ENTRIES PROVIDED

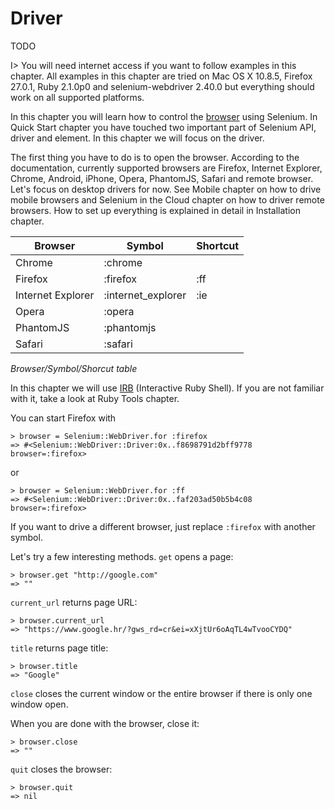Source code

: # Driver

TODO

I> You will need internet access if you want to follow examples in this chapter. All examples in this chapter are tried on Mac OS X 10.8.5, Firefox 27.0.1, Ruby 2.1.0p0 and selenium-webdriver 2.40.0 but everything should work on all supported platforms.

In this chapter you will learn how to control the [browser](http://rdoc.info/gems/selenium-webdriver/Selenium/WebDriver/Driver) using Selenium. In Quick Start chapter you have touched two important part of Selenium API, driver and element. In this chapter we will focus on the driver.

The first thing you have to do is to open the browser. According to the documentation, currently supported browsers are Firefox, Internet Explorer, Chrome, Android, iPhone, Opera, PhantomJS, Safari and remote browser. Let's focus on desktop drivers for now. See Mobile chapter on how to drive mobile browsers and Selenium in the Cloud chapter on how to driver remote browsers. How to set up everything is explained in detail in Installation chapter.

| Browser           | Symbol             | Shortcut |
|-------------------|--------------------|----------|
| Chrome            | :chrome            |          |
| Firefox           | :firefox           | :ff      |
| Internet Explorer | :internet_explorer | :ie      |
| Opera             | :opera             |          |
| PhantomJS         | :phantomjs         |          |
| Safari            | :safari            |          |

*Browser/Symbol/Shorcut table*

In this chapter we will use [IRB](https://en.wikipedia.org/wiki/Interactive_Ruby_Shell) (Interactive Ruby Shell). If you are not familiar with it, take a look at Ruby Tools chapter.

You can start Firefox with

    > browser = Selenium::WebDriver.for :firefox
    => #<Selenium::WebDriver::Driver:0x..f8698791d2bff9778 browser=:firefox>

or

    > browser = Selenium::WebDriver.for :ff
    => #<Selenium::WebDriver::Driver:0x..faf203ad50b5b4c08 browser=:firefox>

If you want to drive a different browser, just replace `:firefox` with another symbol.

Let's try a few interesting methods. `get` opens a page:

    > browser.get "http://google.com"
    => ""

`current_url` returns page URL:

    > browser.current_url
    => "https://www.google.hr/?gws_rd=cr&ei=xXjtUr6oAqTL4wTvooCYDQ"

`title` returns page title:

    > browser.title
    => "Google"

`close` closes the current window or the entire browser if there is only one window open.

When you are done with the browser, close it:

    > browser.close
    => ""

`quit` closes the browser:

    > browser.quit
    => nil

PROBLEM DESCRIPTION
Only lines holding the word "want" belong in the answer; copy all of them from the records.

ANSWER BOX
I> You will need internet access if you want to follow examples in this chapter. All examples in this chapter are tried on Mac OS X 10.8.5, Firefox 27.0.1, Ruby 2.1.0p0 and selenium-webdriver 2.40.0 but everything should work on all supported platforms.
If you want to drive a different browser, just replace `:firefox` with another symbol.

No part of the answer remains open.